A beleza sensível de Maria nunca suscitou as con­trovérsias que se levantaram a respeito da beleza de Jesus; a tradição concorda unanimemente, que a Ela se aplicam as palavras da Escritura: Tota pulchra es, Amica mea, et macula originalis non est in Te! [9]

A Arte cristã tem sido fecunda no seu esforço em copiar para a tela ou para o mármore o que melhor soube idear da beleza sensível de Maria; andou buscando e, por assim dizer, extraindo como que a quinta-essência de todos os elementos de beleza esparsos pela criação e todos os reuniu em Maria sublimando-os; porque Ela é de facto a quinta, a suprema essência de toda a formosura criada, depois da humanidade do Seu Filho.

Bela no templo de Jerusalém, onde o Espírito Divino A prepara para misterioso destino; bela na câmara vir­ginal onde vive no recolhimento da oração; bela quando embala o Deus-Menino ou O estreita contra o Seu Coração, acariciando-O; bela nos caminhos da Judeia ou Galileia acompanhando o celeste Pregador e recolhendo as Suas palavras; bela no Calvário, quando assiste ao Divino Agonizante e é feita Mãe da Humanidade; bela no Cená­culo onde instrui os Apóstolos e protege a Igreja nascente; bela enfim no trono da Glória onde reina junto de Jesus sobre todos os coros dos Anjos».[10]

 

* * *

 

Maria supera em beleza todas as criaturas, porque foi a Mãe de Jesus; aí está a grande razão da Sua for­mosura.

Costuma a natureza assemelhar entre si o gerado e o que gera, já o disse Aristóteles: natura est vis insita rebus similia ex similibus procreans.[11] Os filhos ordinariamente parecem-se com os pais. Ora, sendo Maria verda­deira mãe de Jesus, deve Jesus parecer-se nas feições, nos traços, nos gestos, nos movimentos com Sua Mãe e tanto mais, quanto mais era na Terra Filho Seu e só Seu. En­quanto homem não teve Pai; todo Ele é de Maria, gerado de Suas puríssimas entranhas, por obra do Espírito Santo.

Não há no mundo filho que mais se pareça com sua mãe do que Cristo: Christus Matri suae similimus super omnes filis — afirma S. Tomás de Vila Nova.[12]

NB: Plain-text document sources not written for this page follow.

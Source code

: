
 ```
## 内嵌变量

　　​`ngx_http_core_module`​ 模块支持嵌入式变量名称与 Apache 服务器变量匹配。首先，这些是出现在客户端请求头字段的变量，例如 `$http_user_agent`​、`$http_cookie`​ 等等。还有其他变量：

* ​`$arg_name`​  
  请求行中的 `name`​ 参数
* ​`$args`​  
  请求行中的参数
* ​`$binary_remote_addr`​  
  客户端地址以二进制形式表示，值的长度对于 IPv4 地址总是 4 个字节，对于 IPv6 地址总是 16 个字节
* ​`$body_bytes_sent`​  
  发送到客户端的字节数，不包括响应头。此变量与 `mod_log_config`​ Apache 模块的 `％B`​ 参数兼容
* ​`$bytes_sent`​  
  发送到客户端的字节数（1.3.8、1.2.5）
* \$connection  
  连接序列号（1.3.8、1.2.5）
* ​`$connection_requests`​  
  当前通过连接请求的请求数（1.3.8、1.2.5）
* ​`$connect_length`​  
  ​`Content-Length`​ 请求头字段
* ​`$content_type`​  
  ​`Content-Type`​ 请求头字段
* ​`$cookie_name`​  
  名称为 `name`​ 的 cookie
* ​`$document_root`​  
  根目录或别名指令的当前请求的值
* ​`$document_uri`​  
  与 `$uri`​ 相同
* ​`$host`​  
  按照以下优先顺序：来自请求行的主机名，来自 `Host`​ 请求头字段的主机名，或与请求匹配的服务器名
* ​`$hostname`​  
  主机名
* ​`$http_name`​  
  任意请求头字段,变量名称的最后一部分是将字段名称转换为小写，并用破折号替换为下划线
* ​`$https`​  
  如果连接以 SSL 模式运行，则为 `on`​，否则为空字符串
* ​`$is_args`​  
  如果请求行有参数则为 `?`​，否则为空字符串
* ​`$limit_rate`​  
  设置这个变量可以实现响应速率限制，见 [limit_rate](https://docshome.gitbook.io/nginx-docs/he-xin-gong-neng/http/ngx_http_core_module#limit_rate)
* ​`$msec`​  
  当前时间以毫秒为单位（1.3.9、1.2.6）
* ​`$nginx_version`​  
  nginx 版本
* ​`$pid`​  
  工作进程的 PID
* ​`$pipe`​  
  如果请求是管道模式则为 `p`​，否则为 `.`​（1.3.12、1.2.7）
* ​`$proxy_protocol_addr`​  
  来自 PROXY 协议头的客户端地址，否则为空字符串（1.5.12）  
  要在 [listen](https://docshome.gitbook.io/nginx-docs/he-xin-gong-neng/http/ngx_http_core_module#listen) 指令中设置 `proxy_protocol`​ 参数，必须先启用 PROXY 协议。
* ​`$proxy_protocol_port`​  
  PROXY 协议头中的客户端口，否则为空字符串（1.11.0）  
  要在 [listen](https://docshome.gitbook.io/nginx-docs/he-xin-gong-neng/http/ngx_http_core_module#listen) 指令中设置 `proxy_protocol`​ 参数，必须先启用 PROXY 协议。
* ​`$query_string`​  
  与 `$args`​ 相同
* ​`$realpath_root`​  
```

Posto isto, Jesus é o mais belo dos filhos dos homens: speciosus forma prae filiis hominum.[13] Deus de Deus, Verbo Divino, é a beleza por essência. Em virtude da geração eterna recebe a Divindade cru toda a plenitude infinita. Ora, quanto mais um ser está perto e participa do princípio de toda a beleza, mais abundantemente recebe as suas influências. Mas quem mais perto da natureza Divina do que a humanidade santíssima de Jesus, unida hipostaticamente ao Verbo? Por isso a mais bela obra de Deus não pode deixar de ser a humanidade do Salvador; ela a mais perfeita exteriorização da Beleza infinita.

Logo segue-se, que a Virgem tinha que ser o que há de mais belo entre todas as mulheres, para poder gerar de Suas entranhas tanta beleza. «Jesus Cristo — diz Santo Ambrósio — no poder sai ao Pai e no corpo sai à Mãe: «Christus Matrem corpore, virtute referebat Patrem.[14]

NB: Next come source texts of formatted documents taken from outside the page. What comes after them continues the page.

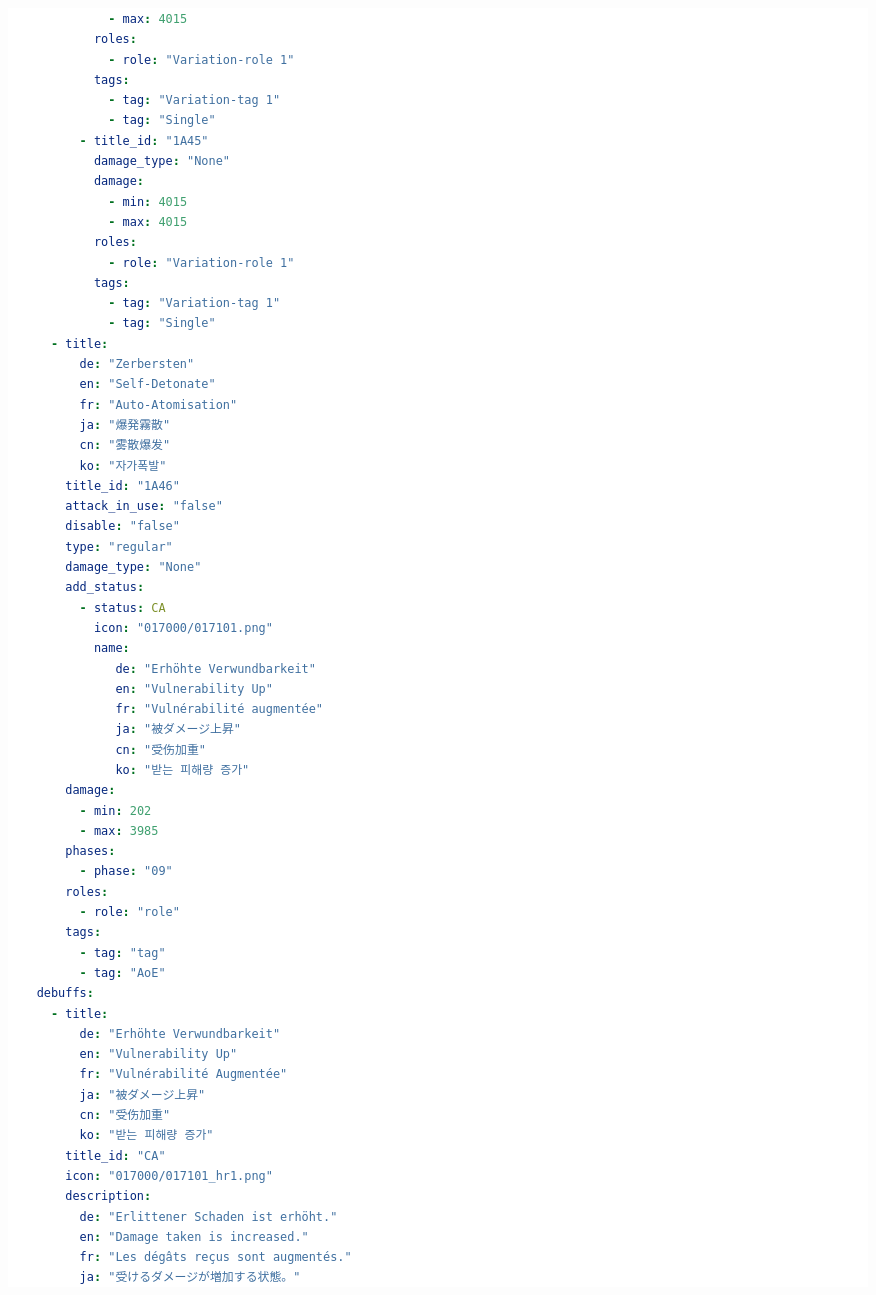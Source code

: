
 ```yaml
              - max: 4015
            roles:
              - role: "Variation-role 1"
            tags:
              - tag: "Variation-tag 1"
              - tag: "Single"
          - title_id: "1A45"
            damage_type: "None"
            damage:
              - min: 4015
              - max: 4015
            roles:
              - role: "Variation-role 1"
            tags:
              - tag: "Variation-tag 1"
              - tag: "Single"
      - title:
          de: "Zerbersten"
          en: "Self-Detonate"
          fr: "Auto-Atomisation"
          ja: "爆発霧散"
          cn: "雾散爆发"
          ko: "자가폭발"
        title_id: "1A46"
        attack_in_use: "false"
        disable: "false"
        type: "regular"
        damage_type: "None"
        add_status:
          - status: CA
            icon: "017000/017101.png"
            name:
               de: "Erhöhte Verwundbarkeit"
               en: "Vulnerability Up"
               fr: "Vulnérabilité augmentée"
               ja: "被ダメージ上昇"
               cn: "受伤加重"
               ko: "받는 피해량 증가"
        damage:
          - min: 202
          - max: 3985
        phases:
          - phase: "09"
        roles:
          - role: "role"
        tags:
          - tag: "tag"
          - tag: "AoE"
    debuffs:
      - title:
          de: "Erhöhte Verwundbarkeit"
          en: "Vulnerability Up"
          fr: "Vulnérabilité Augmentée"
          ja: "被ダメージ上昇"
          cn: "受伤加重"
          ko: "받는 피해량 증가"
        title_id: "CA"
        icon: "017000/017101_hr1.png"
        description:
          de: "Erlittener Schaden ist erhöht."
          en: "Damage taken is increased."
          fr: "Les dégâts reçus sont augmentés."
          ja: "受けるダメージが増加する状態。"
```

Porque é que Deus aparece no Génesis tão ocupado a formar o primeiro homem? É que — observa Tertuliano — já estava pensando no segundo Adão, em Cristo, o qual desse mesmo barro de que formava o primeiro, havia de ser gerado: quodcumque limus exprimabatur, Christus cogitabatur homo factus.[15]

«Se assim é — comenta Bossuet — que desde a origem do mundo, Deus ao criar o primeiro homem pensa em de­linear nele o segundo; se é em vista do Salvador que forma o nosso primeiro pai com tanto cuidado, porque dele havia de sair o Seu Filho, após unia longa série de séculos e de gerações seguidas; hoje que eu vejo nascer a ditosa Maria que há-de trazê-Lo em Suas entranhas, não terei mais sobrada razão para concluir que Deus ao criar esta menina divina, pensou em Jesus Cristo e tudo operou por Ele: Christus cogitabatur? Por isso, não vos admireis, Cristãos, por Ele a ter formado com tanto esmero e feito aparecer neste mundo cheia de graça. Para A tornar digna de Seu Filho, modelou-A pelo Seu mesmo Filho; e havendo de nos dar em breve o Verbo Encarnado, dá-nos já de antemão um Jesus Cristo em esboço, se assim me posso expres­sar, um Jesus Cristo começado, numa expressão viva e na­tural, das Suas perfeições infinitas: Christus cogitabatur homo factus.[16]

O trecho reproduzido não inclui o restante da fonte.